LD4P / qa_server

A rails engine with questioning authority gem installed to serve as an authority search server with normalized results.
Apache License 2.0
5 stars 2 forks source link

QaServer

This rails engine can be installed into your app to serve as a Questioning Authority (QA) Server for accessing external authorities. It is part of a larger architecture supporting linked data authority access. From this engine, you can send a search query and get back multiple results OR you can fetch a single term. The engine provides UI for monitoring connections to configured authorities and the ability to check the current status of a single authority to determine if it is up and running now.

Reference

Setup

Compatibility

Tested with...

Optional Prerequisites

Only required if you want to generate status charts. Generated charts will be saved in app/assets/images/qa_server/charts directory. By default status is displayed in a table.

  1. ImageMagick
  2. job queue processor of your choice

Installation Instructions

Adding the engine dependencies

Add these lines to your application's Gemfile:

gem 'qa_server'
gem 'qa'

And then execute:

$ bundle

Or install it yourself as:

$ gem install qa_server

Install the engine and run migrations

$ rails g qa_server:install
$ rake db:migrate

If upgrading instead of installing, see the Release notes for steps you may need to take manually since you won't be running the installer.

Setting up monitoring

Monitoring runs once a day as a background job.

Configuring cache expiration

There are several configurations that control when the monitoring job will execute.

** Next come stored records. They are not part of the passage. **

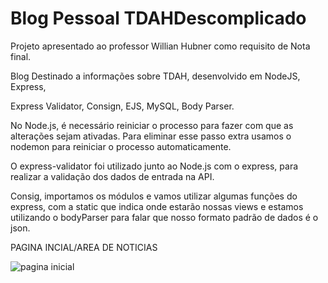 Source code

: # Blog Pessoal TDAHDescomplicado
Projeto apresentado ao professor Willian Hubner como requisito de Nota final.


Blog Destinado a informações sobre TDAH, desenvolvido em NodeJS, Express, 

Express Validator, Consign, EJS, MySQL, Body Parser.

No Node.js, é necessário reiniciar o processo para fazer com que as alterações sejam ativadas. 
Para eliminar esse passo extra usamos  o nodemon para reiniciar o processo automaticamente.

O express-validator foi utilizado junto ao Node.js com o express, para realizar a validação dos dados de entrada na API.

Consig, importamos os módulos e vamos utilizar algumas funções do express, com a static que indica onde estarão nossas views e estamos utilizando o bodyParser para falar que nosso formato padrão de dados é o json.


PAGINA INCIAL/AREA DE NOTICIAS

![pagina inicial](https://user-images.githubusercontent.com/102121949/175668022-321e4aae-ec0f-425c-9115-503b4a7e0aaf.png)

    # Preferred time zone for reporting historical data and performance data
    # @param [String] time zone name
    # @see https://api.rubyonrails.org/classes/ActiveSupport/TimeZone.html for possible values of TimeZone names
    attr_writer :preferred_time_zone_name
    def preferred_time_zone_name
      @preferred_time_zone_name ||= 'Eastern Time (US & Canada)'
    end

    # Set preferred hour to expire caches related to slow running calculations (e.g. monitoring tests, performance data)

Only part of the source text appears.